== Exercise prompt ==
Transcribe the data that follows in full. Leave out the pictures.

== Record excerpts ==
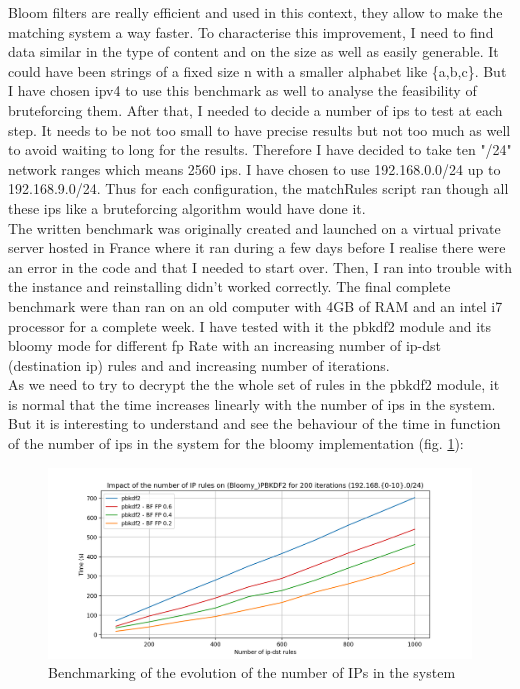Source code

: \documentclass{eplmastersthesis}
\begin{document}
Bloom filters are really efficient and used in this context, they allow to make the matching system a way faster. To characterise this improvement, I need to find data similar in the type of content and on the size as well as easily generable. It could have been strings of a fixed size n with a smaller alphabet like \{a,b,c\}. But I have chosen \gls{ipv4} to use this benchmark as well to analyse the feasibility of  bruteforcing them.
After that, I needed to decide a number of \gls{ip}s to test at each step. It needs to be not too small to have precise results but not too much as well to avoid waiting to long for the results. Therefore I have decided to take ten "/24" network ranges which means 2560 \gls{ip}s. I have chosen to use 192.168.0.0/24 up to 192.168.9.0/24.
Thus for each configuration, the matchRules script ran though all these \gls{ip}s like a bruteforcing algorithm would have done it.\\

The written benchmark was originally created and launched on a virtual private server hosted in France where it ran during a few days before I realise there were an error in the code and that I needed to start over. Then, I ran into trouble with the instance and reinstalling didn't worked correctly.
The final complete benchmark were than ran on an old computer with 4GB of RAM and an intel i7 processor for a complete week.
I have tested with it the \gls{pbkdf2} module and its bloomy mode for different \gls{fp} Rate with an increasing number of ip-dst (destination \gls{ip}) rules and and increasing number of iterations.\\

As we need to try to decrypt the the whole set of rules in the \gls{pbkdf2} module, it is normal that the time increases linearly with the number of \gls{ip}s in the system. But it is interesting to understand and see the behaviour of the time in function of the number of \gls{ip}s in the system for the bloomy implementation (fig. \ref{benchmarking:timeips}):

\begin{figure}[h!]
\begin{center}
	\includegraphics[scale=0.6]{res/TimeIPs}
	\caption{Benchmarking of the evolution of the number of IPs in the system}
	\label{benchmarking:timeips}
\end{center}
\end{figure}
\end{document}
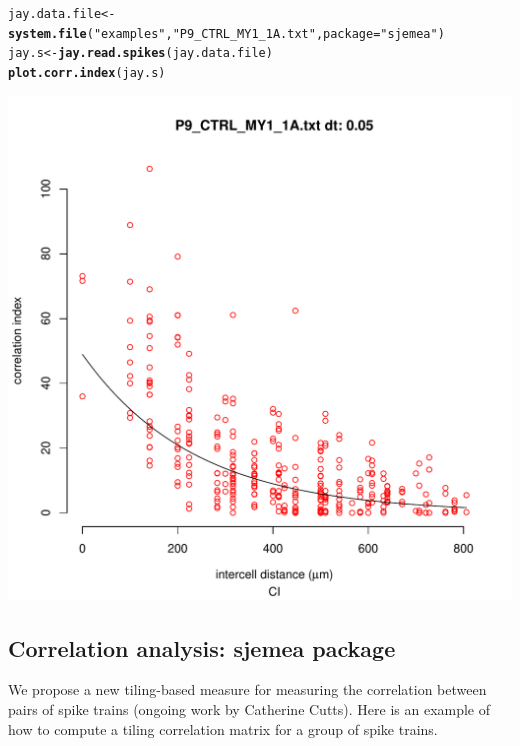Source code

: \documentclass{article}\usepackage[]{graphicx}\usepackage[]{color}
\makeatletter
\def\maxwidth{ %
  \ifdim\Gin@nat@width>\linewidth
    \linewidth
  \else
    \Gin@nat@width
  \fi
}
\newcommand{\hlstr}[1]{\textcolor[rgb]{0.192,0.494,0.8}{#1}}%
\newcommand{\hlstd}[1]{\textcolor[rgb]{0.345,0.345,0.345}{#1}}%
\newcommand{\hlkwb}[1]{\textcolor[rgb]{0.69,0.353,0.396}{#1}}%
\newcommand{\hlkwc}[1]{\textcolor[rgb]{0.333,0.667,0.333}{#1}}%
\newcommand{\hlkwd}[1]{\textcolor[rgb]{0.737,0.353,0.396}{\textbf{#1}}}%
\newenvironment{kframe}{%
 \def\at@end@of@kframe{}%
 \ifinner\ifhmode%
  \def\at@end@of@kframe{\end{minipage}}%
  \begin{minipage}{\columnwidth}%
 \fi\fi%
 \def\FrameCommand##1{\hskip\@totalleftmargin \hskip-\fboxsep
 \colorbox{shadecolor}{##1}\hskip-\fboxsep
     \hskip-\linewidth \hskip-\@totalleftmargin \hskip\columnwidth}%
 \MakeFramed {\advance\hsize-\width
   \@totalleftmargin\z@ \linewidth\hsize
   \@setminipage}}%
 {\par\unskip\endMakeFramed%
 \at@end@of@kframe}
\newenvironment{knitrout}{}{} %
\makeatother
\begin{document}
\begin{knitrout}
\color{fgcolor}\begin{kframe}
\begin{alltt}
\hlstd{jay.data.file} \hlkwb{<-} \hlkwd{system.file}\hlstd{(}\hlstr{"examples"}\hlstd{,} \hlstr{"P9_CTRL_MY1_1A.txt"}\hlstd{,} \hlkwc{package} \hlstd{=} \hlstr{"sjemea"}\hlstd{)}
\hlstd{jay.s} \hlkwb{<-} \hlkwd{jay.read.spikes}\hlstd{(jay.data.file)}
\hlkwd{plot.corr.index}\hlstd{(jay.s)}
\end{alltt}


{\ttfamily\noindent\color{warningcolor}{\#\# Warning: removing 17 zero entries}}\end{kframe}
\includegraphics[width=\maxwidth]{figure/correlation-index} 

\end{knitrout}


\subsection*{Correlation analysis: sjemea package }

We propose a new tiling-based measure for measuring the correlation
between pairs of spike trains (ongoing work by Catherine Cutts).  Here
is an example of how to compute a tiling correlation matrix for a
group of spike trains.
\end{document}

== Answer to this problem ==
Source code

: \documentclass{eplmastersthesis}
\begin{document}
Bloom filters are really efficient and used in this context, they allow to make the matching system a way faster. To characterise this improvement, I need to find data similar in the type of content and on the size as well as easily generable. It could have been strings of a fixed size n with a smaller alphabet like \{a,b,c\}. But I have chosen \gls{ipv4} to use this benchmark as well to analyse the feasibility of  bruteforcing them.
After that, I needed to decide a number of \gls{ip}s to test at each step. It needs to be not too small to have precise results but not too much as well to avoid waiting to long for the results. Therefore I have decided to take ten "/24" network ranges which means 2560 \gls{ip}s. I have chosen to use 192.168.0.0/24 up to 192.168.9.0/24.
Thus for each configuration, the matchRules script ran though all these \gls{ip}s like a bruteforcing algorithm would have done it.\\

The written benchmark was originally created and launched on a virtual private server hosted in France where it ran during a few days before I realise there were an error in the code and that I needed to start over. Then, I ran into trouble with the instance and reinstalling didn't worked correctly.
The final complete benchmark were than ran on an old computer with 4GB of RAM and an intel i7 processor for a complete week.
I have tested with it the \gls{pbkdf2} module and its bloomy mode for different \gls{fp} Rate with an increasing number of ip-dst (destination \gls{ip}) rules and and increasing number of iterations.\\

As we need to try to decrypt the the whole set of rules in the \gls{pbkdf2} module, it is normal that the time increases linearly with the number of \gls{ip}s in the system. But it is interesting to understand and see the behaviour of the time in function of the number of \gls{ip}s in the system for the bloomy implementation (fig. \ref{benchmarking:timeips}):

\begin{figure}[h!]
\begin{center}
	\includegraphics[scale=0.6]{res/TimeIPs}
	\caption{Benchmarking of the evolution of the number of IPs in the system}
	\label{benchmarking:timeips}
\end{center}
\end{figure}
\end{document}
Source code

: \documentclass{article}\usepackage[]{graphicx}\usepackage[]{color}
\makeatletter
\def\maxwidth{ %
  \ifdim\Gin@nat@width>\linewidth
    \linewidth
  \else
    \Gin@nat@width
  \fi
}
\newcommand{\hlstr}[1]{\textcolor[rgb]{0.192,0.494,0.8}{#1}}%
\newcommand{\hlstd}[1]{\textcolor[rgb]{0.345,0.345,0.345}{#1}}%
\newcommand{\hlkwb}[1]{\textcolor[rgb]{0.69,0.353,0.396}{#1}}%
\newcommand{\hlkwc}[1]{\textcolor[rgb]{0.333,0.667,0.333}{#1}}%
\newcommand{\hlkwd}[1]{\textcolor[rgb]{0.737,0.353,0.396}{\textbf{#1}}}%
\newenvironment{kframe}{%
 \def\at@end@of@kframe{}%
 \ifinner\ifhmode%
  \def\at@end@of@kframe{\end{minipage}}%
  \begin{minipage}{\columnwidth}%
 \fi\fi%
 \def\FrameCommand##1{\hskip\@totalleftmargin \hskip-\fboxsep
 \colorbox{shadecolor}{##1}\hskip-\fboxsep
     \hskip-\linewidth \hskip-\@totalleftmargin \hskip\columnwidth}%
 \MakeFramed {\advance\hsize-\width
   \@totalleftmargin\z@ \linewidth\hsize
   \@setminipage}}%
 {\par\unskip\endMakeFramed%
 \at@end@of@kframe}
\newenvironment{knitrout}{}{} %
\makeatother
\begin{document}
\begin{knitrout}
\color{fgcolor}\begin{kframe}
\begin{alltt}
\hlstd{jay.data.file} \hlkwb{<-} \hlkwd{system.file}\hlstd{(}\hlstr{"examples"}\hlstd{,} \hlstr{"P9_CTRL_MY1_1A.txt"}\hlstd{,} \hlkwc{package} \hlstd{=} \hlstr{"sjemea"}\hlstd{)}
\hlstd{jay.s} \hlkwb{<-} \hlkwd{jay.read.spikes}\hlstd{(jay.data.file)}
\hlkwd{plot.corr.index}\hlstd{(jay.s)}
\end{alltt}


{\ttfamily\noindent\color{warningcolor}{\#\# Warning: removing 17 zero entries}}\end{kframe}
\includegraphics[width=\maxwidth]{figure/correlation-index} 

\end{knitrout}


\subsection*{Correlation analysis: sjemea package }

We propose a new tiling-based measure for measuring the correlation
between pairs of spike trains (ongoing work by Catherine Cutts).  Here
is an example of how to compute a tiling correlation matrix for a
group of spike trains.
\end{document}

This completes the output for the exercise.